Germany was forced to give in - signing a treaty which would cripple the country further, bringing them to a state of anorexic, defenseless submission.
And we wonder why a beaten-down population would come back for revenge…
Frame shift.
Your Own Frame
“Every person is a creature of the age in which he lives and few are able to raise themselves above the ideas of the time.”
-Voltaire
The man who rises above his time has 3 elements to his character:
Curiosity (to understand the world and how things work)
An intimate and personal understanding of right and wrong
The desire to craft his own story (to do things on his own terms and see the world in the truest light possible)
Media, stories of major events, music, education - they control (whether it’s intentional or not) the story. A major event comes along and shatters our assumptions again and again while the elements which shape the narrative come back to offer “recovery” through the new narrative.
It’s a doom loop.
The way out is lonely, but true.
It’s about living life on your own terms. Not choosing to follow a prescribed path set for you by the people who are under the trance of the story of the time.
Worldly and well-educated is the goal - like Louis L’Amour.
A man who left home as a teenager with the primary goal of making money for his family (especially during the Great Depression). Along the way he was lead down a path in which he met interesting characters, worked as a lumberjack, caretaker of a mine, sailor, cattle skinner, elephant handler, journeyed across the world (mainly by ship). He read constantly - whatever book he could get his hands on, he read it.
His vast experience gave him a unique perspective on the world.

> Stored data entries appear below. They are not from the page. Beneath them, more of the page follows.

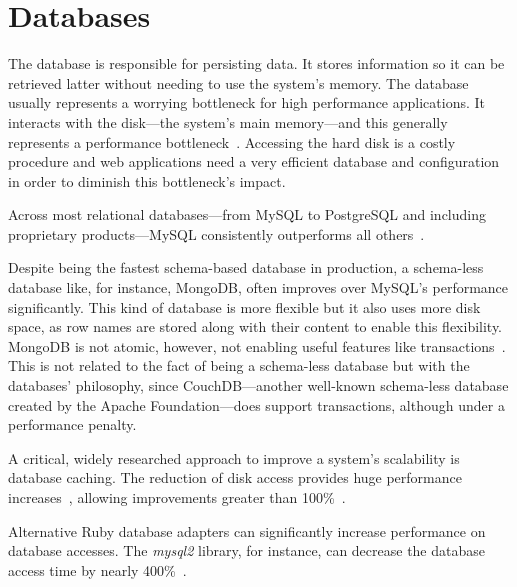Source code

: \section{Databases} %
\label{state:sec:databases}
The database is responsible for persisting data. It stores information so it can be retrieved latter without needing to use the system's memory.
The database usually represents a worrying bottleneck for high performance applications. It interacts with the disk---the system's main memory---and this generally represents a performance bottleneck~\cite{memory_wall}. Accessing the hard disk is a costly procedure and web applications need a very efficient database and configuration in order to diminish this bottleneck's impact.

Across most relational databases---from MySQL to PostgreSQL and including proprietary products---MySQL consistently outperforms all others~\cite{benchmark_relational_databases}.

Despite being the fastest schema-based database in production, a schema-less database like, for instance, MongoDB, often improves over MySQL's performance significantly. This kind of database is more flexible but it also uses more disk space, as row names are stored along with their content to enable this flexibility. MongoDB is not atomic, however, not enabling useful features like transactions~\cite{mysql_to_mongodb}. This is not related to the fact of being a schema-less database but with the databases' philosophy, since CouchDB---another well-known schema-less database created by the Apache Foundation---does support transactions, although under a performance penalty.

A critical, widely researched approach to improve a system's scalability is database caching. The reduction of disk access provides huge performance increases~\cite{scaling_rails_bottomup}, allowing improvements greater than 100\%~\cite{rapid_prototyping_mdd,high_performance_database_caching}.

Alternative Ruby database adapters can significantly increase performance on database accesses. The \textit{mysql2} library, for instance, can decrease the database access time by nearly 400\%~\cite{brianmario_mysql2}.

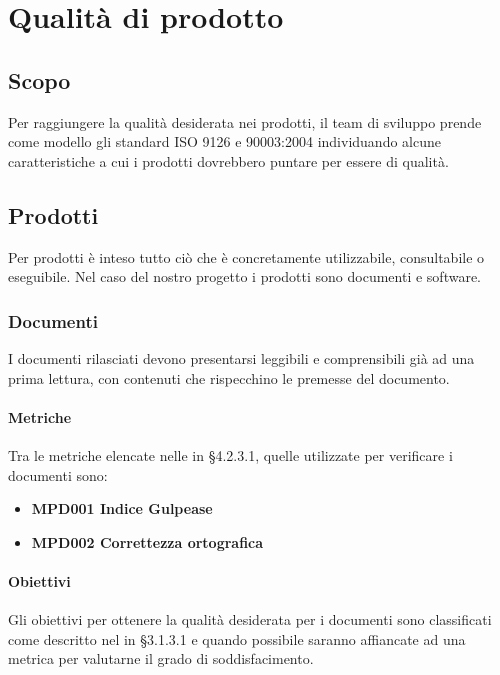 \section{Qualità di prodotto}

\subsection{Scopo}
Per raggiungere la qualità desiderata nei prodotti, il team di sviluppo prende come modello gli standard ISO 9126 e 90003:2004 individuando alcune caratteristiche a cui i prodotti dovrebbero puntare per essere di qualità.

\subsection{Prodotti}
Per prodotti è inteso tutto ciò che è concretamente utilizzabile, consultabile o eseguibile. Nel caso del nostro progetto i prodotti sono documenti e software.
	\subsubsection{Documenti}
	I documenti rilasciati devono presentarsi leggibili e comprensibili già ad una prima lettura, con contenuti che rispecchino le premesse del documento.

		\paragraph{Metriche}
		Tra le metriche elencate nelle \Doc{\NdP} in  §4.2.3.1, quelle utilizzate per verificare i documenti sono:
		
		\begin{itemize}
			\item \textbf{MPD001 Indice Gulpease}
			\item \textbf{MPD002 Correttezza ortografica}
		\end{itemize} 
		
		\paragraph{Obiettivi}
		Gli obiettivi per ottenere la qualità desiderata per i documenti sono classificati come descritto nel \Doc{\NdP} in §3.1.3.1 e quando possibile saranno affiancate ad una metrica per valutarne il grado di soddisfacimento.
		
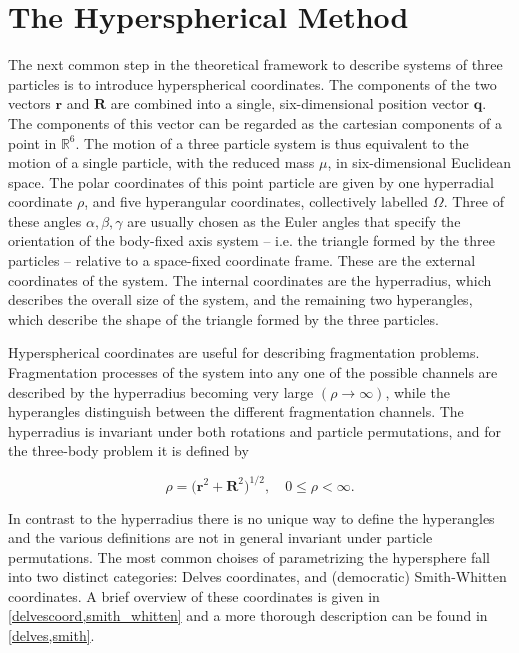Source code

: \section{The Hyperspherical Method}\label{sec:hyperspherical}
The next common step in the theoretical framework to describe systems of three particles is to introduce hyperspherical coordinates. The components of the two vectors $\mathbf{r}$ and $\mathbf{R}$ are combined into a single, six-dimensional position vector $\mathbf{q}$. The components of this vector can be regarded as the cartesian components of a point in $\mathbb{R}^{6}$. The motion of a three particle system is thus equivalent to the motion of a single particle, with the reduced mass $\mu$, in six-dimensional Euclidean space. The polar coordinates of this point particle are given by one hyperradial coordinate $\rho$, and five hyperangular coordinates, collectively labelled $\Omega$. Three of these angles $\alpha, \beta, \gamma$ are usually chosen as the Euler angles that specify the  orientation of the body-fixed axis system -- i.e. the triangle formed by the three particles -- relative to a space-fixed coordinate frame. These are the external coordinates of the system. The internal coordinates are the hyperradius, which describes the overall size of the system, and the remaining two hyperangles, which describe the shape of the triangle formed by the  three particles. 

Hyperspherical coordinates are useful for describing fragmentation problems. Fragmentation processes of the system into any one of the possible channels are described by the hyperradius becoming very large $(\rho \rightarrow \infty)$, while the hyperangles distinguish between the different fragmentation channels. The hyperradius is invariant under both rotations and particle permutations, and for the three-body problem it is defined by

\begin{equation}
\rho = \Big(\mathbf{r}^{2} + \mathbf{R}^{2}\Big)^{1/2}, \quad 0\leq \rho < \infty.
\end{equation} 

In contrast to the hyperradius there is no unique way to define the hyperangles and the various definitions are not in general invariant under particle permutations. The most common choises of parametrizing the hypersphere fall into two distinct categories: Delves coordinates, and (democratic) Smith-Whitten coordinates. A brief overview of these coordinates is given in \cref{delvescoord,smith_whitten} and a more thorough description can be found in \cref{delves,smith}.

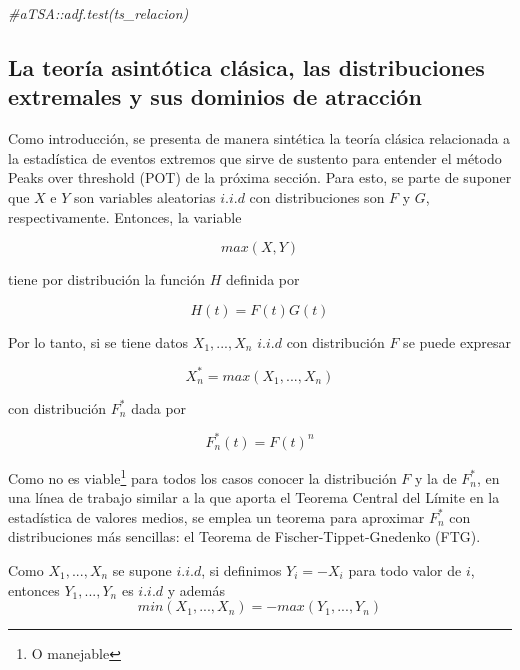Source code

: \documentclass[
  12pt]{article}
\newenvironment{Shaded}{\begin{snugshade}}{\end{snugshade}}
\newcommand{\CommentTok}[1]{\textcolor[rgb]{0.56,0.35,0.01}{\textit{#1}}}
\begin{document}
\begin{Shaded}
\begin{Highlighting}[]
\CommentTok{\#aTSA::adf.test(ts\_relacion)}
\end{Highlighting}
\end{Shaded}

\newpage

\subsection{La teoría asintótica clásica, las distribuciones extremales
y sus dominios de
atracción}\label{la-teoruxeda-asintuxf3tica-cluxe1sica-las-distribuciones-extremales-y-sus-dominios-de-atracciuxf3n}

Como introducción, se presenta de manera sintética la teoría clásica
relacionada a la estadística de eventos extremos que sirve de sustento
para entender el método Peaks over threshold (POT) de la próxima
sección. Para esto, se parte de suponer que \(X\) e \(Y\) son variables
aleatorias \(i.i.d\) con distribuciones son \(F\) y \(G\),
respectivamente. Entonces, la variable

\begin{equation}
max(X,Y)
\end{equation}

tiene por distribución la función \(H\) definida por

\begin{equation}
H(t)= F(t) G(t)
\end{equation}

Por lo tanto, si se tiene datos \(X_1,...,X_n\) \(i.i.d\) con
distribución \(F\) se puede expresar

\begin{equation}
X_n^* = max (X_1,...,X_n)
\end{equation}

con distribución \(F_n^*\) dada por

\begin{equation}
F_n^* (t)= F(t)^n
\end{equation}

Como no es viable\footnote{O manejable} para todos los casos conocer la
distribución \(F\) y la de \(F_n^*\), en una línea de trabajo similar a
la que aporta el Teorema Central del Límite en la estadística de valores
medios, se emplea un teorema para aproximar \(F_n^{*}\) con
distribuciones más sencillas: el Teorema de Fischer-Tippet-Gnedenko
(FTG).

\begin{mydefinition}
Como $X_1,...,X_n$ se supone $i.i.d$, si definimos 
$Y_i = -X_i$ para todo valor de $i$, entonces $Y_1,...,Y_n$ es $i.i.d$ y
además
\begin{equation}
min(X_1,...,X_n) = - max(Y_1,...,Y_n)
\end{equation}
\end{mydefinition}
\end{document}
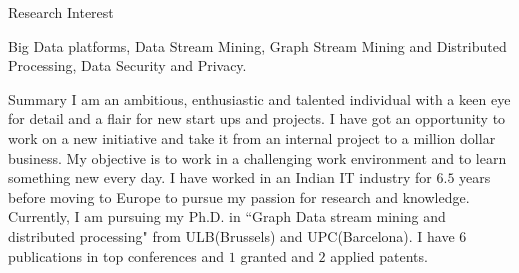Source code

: \documentclass{resume} %
\begin{document}
\begin{rSection}{Research Interest}

Big Data platforms, Data Stream Mining, Graph Stream Mining and Distributed Processing, Data Security and Privacy.

\end{rSection}
\begin{rSection}{Summary}
I am an ambitious, enthusiastic and talented individual with a keen eye for detail and a flair for new start ups and projects. I have got an opportunity to work on a new initiative and take it from an internal project to a million dollar business. My objective is to work in a challenging work environment and to learn something new every day. I have worked in an Indian IT industry for $6.5$ years before moving to Europe to pursue my passion for research and knowledge. Currently, I am pursuing my Ph.D. in ``Graph Data stream mining and distributed processing" from ULB(Brussels) and UPC(Barcelona). I have $6$ publications in top conferences and $1$ granted and $2$ applied patents.
\end{rSection}




\end{document}
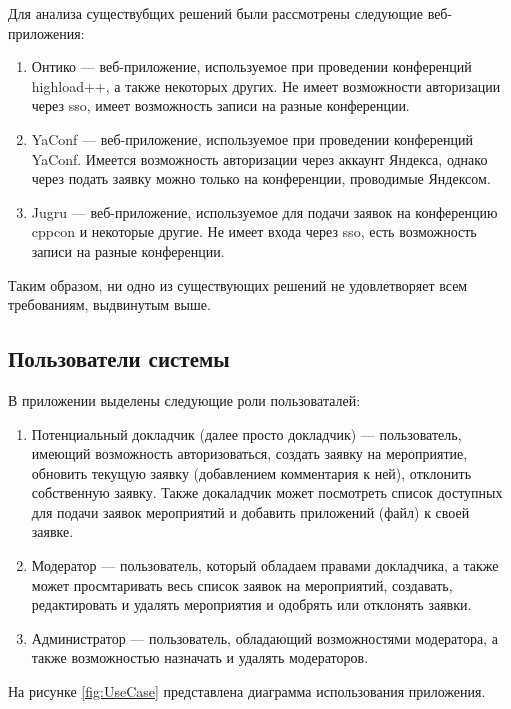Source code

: Для анализа существубщих решений были рассмотрены следующие веб-приложения:
\begin{enumerate}
	\item Онтико\cite{ontico} --- веб-приложение, используемое при проведении конференций highload++, а также некоторых других. Не имеет возможности авторизации через sso, имеет возможность записи на разные конференции.
	\item YaConf\cite{yaconf} --- веб-приложение, используемое при проведении конференций YaConf. Имеется возможность авторизации через аккаунт Яндекса, однако через подать заявку можно только на конференции, проводимые Яндексом.
	\item Jugru\cite{jugru} --- веб-приложение, используемое для подачи заявок на конференцию cppcon и некоторые другие. Не имеет входа через sso, есть возможность записи на разные конференции.
\end{enumerate}

Таким образом, ни одно из существующих решений не удовлетворяет всем требованиям, выдвинутым выше.

\subsection{Пользователи системы}

В приложении выделены следующие роли пользоваталей:
\begin{enumerate}
	\item Потенциальный докладчик (далее просто докладчик) --- пользователь, имеющий возможность авторизоваться, создать заявку на мероприятие, обновить текущую заявку (добавлением комментария к ней), отклонить собственную заявку. Также докаладчик может посмотреть список доступных для подачи заявок мероприятий и добавить приложений (файл) к своей заявке.
	\item Модератор --- пользователь, который обладаем правами докладчика, а также может просмтаривать весь список заявок на мероприятий, создавать, редактировать и удалять мероприятия и одобрять или отклонять заявки.
	\item Администратор --- пользователь, обладающий возможностями модератора, а также возможностью назначать и удалять модераторов.
\end{enumerate}

На рисунке \ref{fig:UseCase} представлена диаграмма использования приложения.

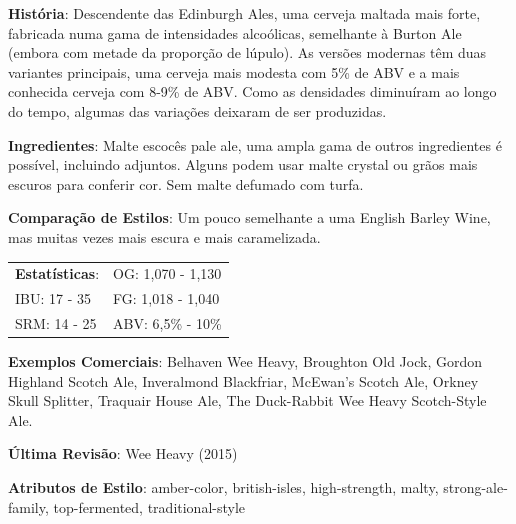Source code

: \textbf{História}: Descendente das Edinburgh Ales, uma cerveja maltada mais forte, fabricada numa gama de intensidades alcoólicas, semelhante à Burton Ale (embora com metade da proporção de lúpulo). As versões modernas têm duas variantes principais, uma cerveja mais modesta com 5\% de ABV e a mais conhecida cerveja com 8-9\% de ABV. Como as densidades diminuíram ao longo do tempo, algumas das variações deixaram de ser produzidas.

\textbf{Ingredientes}: Malte escocês pale ale, uma ampla gama de outros ingredientes é possível, incluindo adjuntos. Alguns podem usar malte crystal ou grãos mais escuros para conferir cor. Sem malte defumado com turfa.

\textbf{Comparação de Estilos}: Um pouco semelhante a uma English Barley Wine, mas muitas vezes mais escura e mais caramelizada.

\begin{tabular}{@{}p{35mm}p{35mm}@{}}
  \textbf{Estatísticas}: & OG: 1,070 - 1,130 \\
  IBU: 17 - 35  & FG: 1,018 - 1,040  \\
  SRM: 14 - 25  & ABV: 6,5\% - 10\%
\end{tabular}

\textbf{Exemplos Comerciais}: Belhaven Wee Heavy, Broughton Old Jock, Gordon Highland Scotch Ale, Inveralmond Blackfriar, McEwan's Scotch Ale, Orkney Skull Splitter, Traquair House Ale, The Duck-Rabbit Wee Heavy Scotch-Style Ale.

\textbf{Última Revisão}: Wee Heavy (2015)

\textbf{Atributos de Estilo}: amber-color, british-isles, high-strength, malty, strong-ale-family, top-fermented, traditional-style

The practical skills he learned combined with his academic learning let him see the world in detail from multiple different points of view.
You can’t trick a man like that or tell him a false story.
He knows who he is, what he’s done, a fair bit about the world, it’s history, and how it works.
Rise above the times.
-Maxim Benjamin Smith
Good job.
"Rise above the times".
That's the quote of the week. Keep it up, you are doing well young man.